19份手足口病临床标本的病原学分离与鉴定

目的：为探索手足口病的病原并为该病的防治提供科学依据,对本省徐州地区采集的19份手足口病临床标本进行病原学分离与鉴定。方法：采集的患者咽拭子（6份）和肛拭子（13份）标本,接种Hep-2细胞进行病毒分离,经培养3代,对有明显致细胞病变效应并能连续传代的毒株,用肠道病毒通用引物real-time-RT-PCR方法鉴定确认为肠道病毒后,用肠道病毒分子分型引物（E187/E222）对肠道病毒VP1区进行扩增,将扩增产物测序获得的序列与GeneBank中肠道病毒核苷酸序列进行比对,确定毒株血清型别。结果：19份标本中分离到9株病毒,均为肠道病毒。对其VP1区部分核苷酸序列测定和比较分析后,鉴定出其中有6株为CoxB5,1株为CoxB3,2株为Echo6。结论：虽然肠道病毒71型（EV71）和柯萨奇病毒A16（CoxA16）是引起手足口病暴发流行的主要病原,但引起手足口病的肠道病毒存在多种血清型,CoxB5、CoxB3和Echo6等均能引起手足口病。因此,对手足口病的病原学检测,除EV71和CoxA16外,不能忽视对其他肠道病毒的病原学检测和鉴定。

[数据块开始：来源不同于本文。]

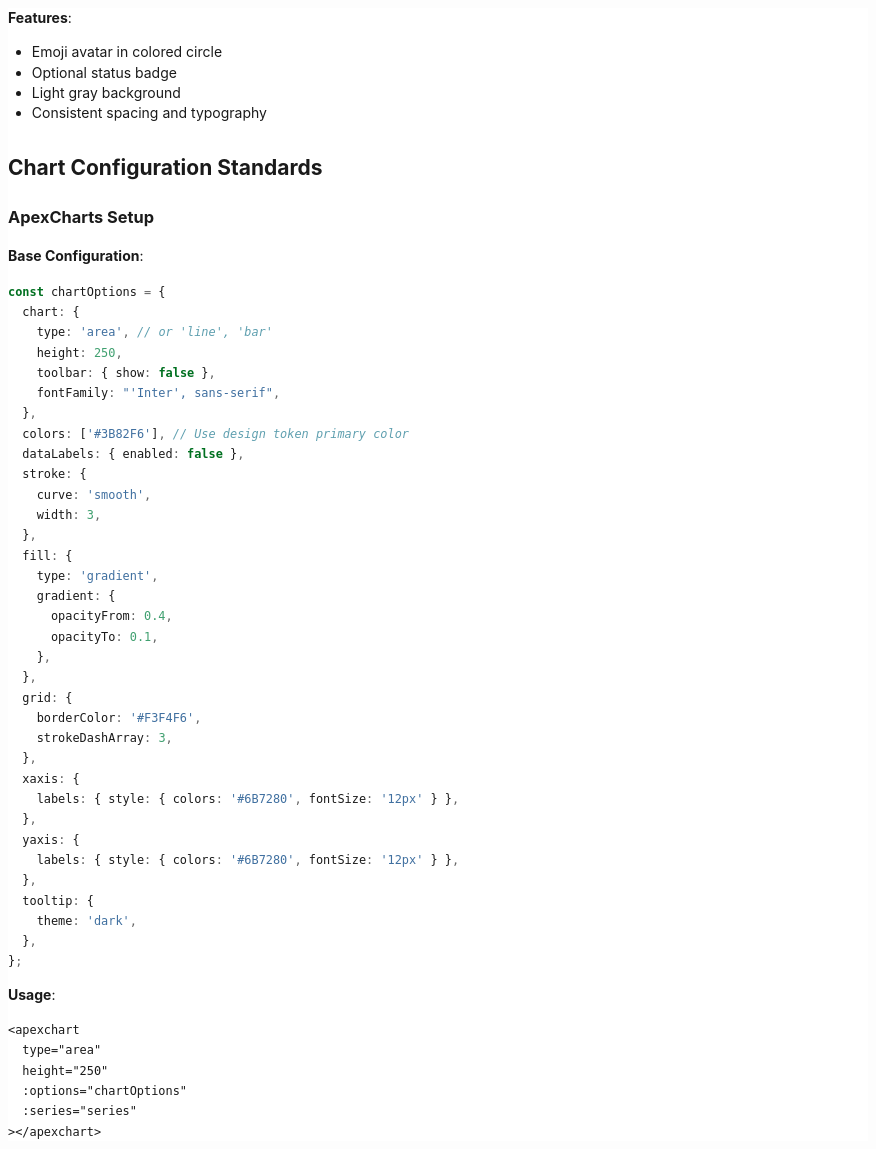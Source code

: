 **Features**:
- Emoji avatar in colored circle
- Optional status badge
- Light gray background
- Consistent spacing and typography

## Chart Configuration Standards

### ApexCharts Setup

**Base Configuration**:
```typescript
const chartOptions = {
  chart: {
    type: 'area', // or 'line', 'bar'
    height: 250,
    toolbar: { show: false },
    fontFamily: "'Inter', sans-serif",
  },
  colors: ['#3B82F6'], // Use design token primary color
  dataLabels: { enabled: false },
  stroke: {
    curve: 'smooth',
    width: 3,
  },
  fill: {
    type: 'gradient',
    gradient: {
      opacityFrom: 0.4,
      opacityTo: 0.1,
    },
  },
  grid: {
    borderColor: '#F3F4F6',
    strokeDashArray: 3,
  },
  xaxis: {
    labels: { style: { colors: '#6B7280', fontSize: '12px' } },
  },
  yaxis: {
    labels: { style: { colors: '#6B7280', fontSize: '12px' } },
  },
  tooltip: {
    theme: 'dark',
  },
};
```

**Usage**:
```vue
<apexchart
  type="area"
  height="250"
  :options="chartOptions"
  :series="series"
></apexchart>
```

Isolation and identification of pathogens from 19 hand-foot-mouth disease clinical specimens

Objective：In order to explore the cause of hand-foot-mouth disease（HFMD）and provide the scientific basis for the prevention and control of this disease,we isolated and identified pathogens from 19 HFMD clinical specimens collected from Xuzhou.Methods：Viruses were isolated from 6 throat swabs and 13 rectal swabs using Hep-2 cell line,and were cultivated at least three passages until cytopathic effects（CPE）were observed.The viral RNAs were extracted from cultured supernatant.RT-PCR was performed with two primer sets（universal enterovirus primers and E187/E222 for enterovirus VP1 sequence）and then the VP1 PCR products were sequenced and aligned to Genebank to determine the serotypes of the viruses.Results：A total of nineteen specimens（6 throat swabs and 13 rectal swabs）were used for virus isolation and identification.Nine enterovirus strains（47.4%）were successfully isolated,of which six are CoxB5（66.7%）,two Echo6（22.2%）and only one CoxB3（11.1%）.Conclusion：Although EV71 and CoxA16 viruses are the major agents causing epidemic of HFMD,several other enteroviruses including CoxB5,CoxB3 and Echo6 can also induce the same disease.Therefore,besides EV71 and CoxA16,the enhanced surveillance of other enteroviruses should be necessary for more effective prevention and control of HFMD.